The Nations Motif: God is a Nationalist!

God is a “nationalist” judging from the Primeval History, the Abrahamic covenant that directly builds upon it, and the general tenor of the rest of the Bible. True, the dispersion of Babel and the chaos of the multiplicity of tongues is considered a divine judgment, but the resultant expansion of humanity throughout the world is the divine will as expressed in the cultural mandate at creation. God loves diversity as well as unity, and the variety of human cultural expression is not a negative thing in the Bible apart from idolatry.

Out of the seventy nations God chose one nation to be uniquely great, and this is the one that will come from Abraham. God elected the Hebrew nation not because it is better or more special than any other nation (Deut. 7:6ff. is very clear on this), but chose it for the purpose of converting the nations, the offspring of Babel, to God as we elaborated in the Post “My Covenant in Your Flesh” (Jan. 2 2014). Again, the land of Israel is the Temple (symbolic of Eden and lost origins), and the Hebrews the priests who are to expand the sanctuary to the whole world.

It is in this context that we need to approach chapter 14, the story of the four kings, Lot, and Melchizedek. I remember my doctoral adviser remarking that this chapter does not seem to fit into the flow of the Abrahamic cycle of stories, and was material just “stuck in” for lack of a better place to put it. However, I have since discovered that this chapter is placed here to demonstrate God’s fulfillment of His initial promise to Abraham in 12:2 to make Abraham a great nation. The fact is that God makes promises that are both fulfilled in his life time, and more completely in the far future. This is obvious with the promise of seed, but even land, where the whole of Chapter 23 is devoted to the purchase of Sarah’s burial plot; it is a part that represents the whole, a piece that is a guarantee of the rest. Here in chapter 14 we find that Abraham even in his life time emerges as a great nation.

The four kings are Amraphel of Shinar (ancient Sumer the cradle of civilization), Arioch a Hurrian (North of Syria), Chedorlaomer an Elamite (East of Sumer), and Tidal, a Hittite (modern day western Turkey). They represent the 4 great Mesopotamian powers of the age. What were they doing in Palestine and specifically the “cities of the plain” (most notoriously Sodom and Gomorrah near the Dead Sea)? A possible scenario is that they were vassal “petty states” to these great powers which rebelled. To crush the rebellion, they sent a raiding party sufficient to punish and loot, and in the process made off with Lot and his family. That Abraham was powerful enough to deliver Lot and recover the loot demonstrates that he was in this instance a player on the world stage bringing justice to the nations, a foretaste of what is to come.
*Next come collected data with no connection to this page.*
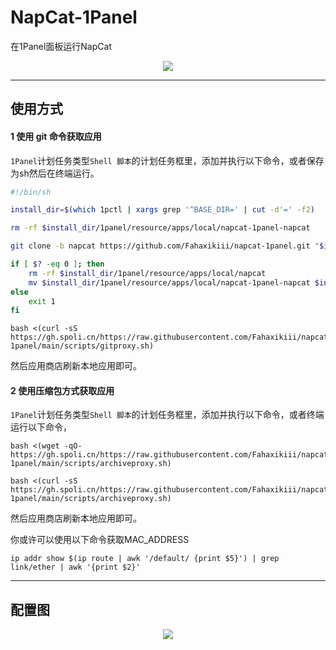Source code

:# NapCat-1Panel
在1Panel面板运行NapCat
<div align="center">
  <img src="https://gh.spoli.cn/https://raw.githubusercontent.com/Fahaxikiii/napcat-1panel/main/img/logo.jpeg"/>
</div>

---

## 使用方式

#### 1 使用 git 命令获取应用

`1Panel`计划任务类型`Shell 脚本`的计划任务框里，添加并执行以下命令，或者保存为sh然后在终端运行。
```bash
#!/bin/sh

install_dir=$(which 1pctl | xargs grep '^BASE_DIR=' | cut -d'=' -f2)

rm -rf $install_dir/1panel/resource/apps/local/napcat-1panel-napcat

git clone -b napcat https://github.com/Fahaxikiii/napcat-1panel.git "$install_dir/1panel/resource/apps/local/napcat-1panel-napcat"

if [ $? -eq 0 ]; then
    rm -rf $install_dir/1panel/resource/apps/local/napcat
    mv $install_dir/1panel/resource/apps/local/napcat-1panel-napcat $install_dir/1panel/resource/apps/local/napcat
else
    exit 1
fi
```
```shell
bash <(curl -sS https://gh.spoli.cn/https://raw.githubusercontent.com/Fahaxikiii/napcat-1panel/main/scripts/gitproxy.sh)
```
然后应用商店刷新本地应用即可。

#### 2 使用压缩包方式获取应用

`1Panel`计划任务类型`Shell 脚本`的计划任务框里，添加并执行以下命令，或者终端运行以下命令，
```shell
bash <(wget -qO- https://gh.spoli.cn/https://raw.githubusercontent.com/Fahaxikiii/napcat-1panel/main/scripts/archiveproxy.sh)
```
```shell
bash <(curl -sS https://gh.spoli.cn/https://raw.githubusercontent.com/Fahaxikiii/napcat-1panel/main/scripts/archiveproxy.sh)
```

然后应用商店刷新本地应用即可。

你或许可以使用以下命令获取MAC_ADDRESS
```shell
ip addr show $(ip route | awk '/default/ {print $5}') | grep link/ether | awk '{print $2}'
```
---
## 配置图
<div align="center">
  <img src="https://gh.spoli.cn/https://raw.githubusercontent.com/Fahaxikiii/napcat-1panel/main/img/config.jpeg"/>
</div>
The mysterious priest-king Melchizedek fits into the great nation promise as well. He blesses Abraham and his God (13:17ff.) thus fulfilling the promise of 12:3 “I will bless those who bless you” and therefore blessed of God. He serves as a model of how the nations should interact with Abraham. He is rewarded in becoming the prototype of David, who as God’s anointed, is rightfully king of all kings. Finally, we find Abraham interceding for Sodom in 18:16-33. His greatness lies in the fact that God admits him into his exclusive council on the basis of the promise that “Abraham shall become a great and mighty nation, and all the nations of the world shall be blessed in him” (18:17f.).

If we read these introductory chapters of the Bible carefully, we find that God is anything but provincial, anything but a territorial spirit. True, He elects, calls, and chooses a people, but does this to reach the whole. Even evil nations have rights that God must respect; the intercessory dialogue between Abraham and God suggests that if there were even 10 righteous persons in Sodom the city would have been spared. The Amorites, destined to be destroyed in Canaan by the offspring of Abraham, has integrity as a people with rights to exist before God, judging from the text of 15:16, where their iniquity was “not yet full” to justify their immediate destruction. We can only conclude that national and cultural variety is a revelation of the very heart of God.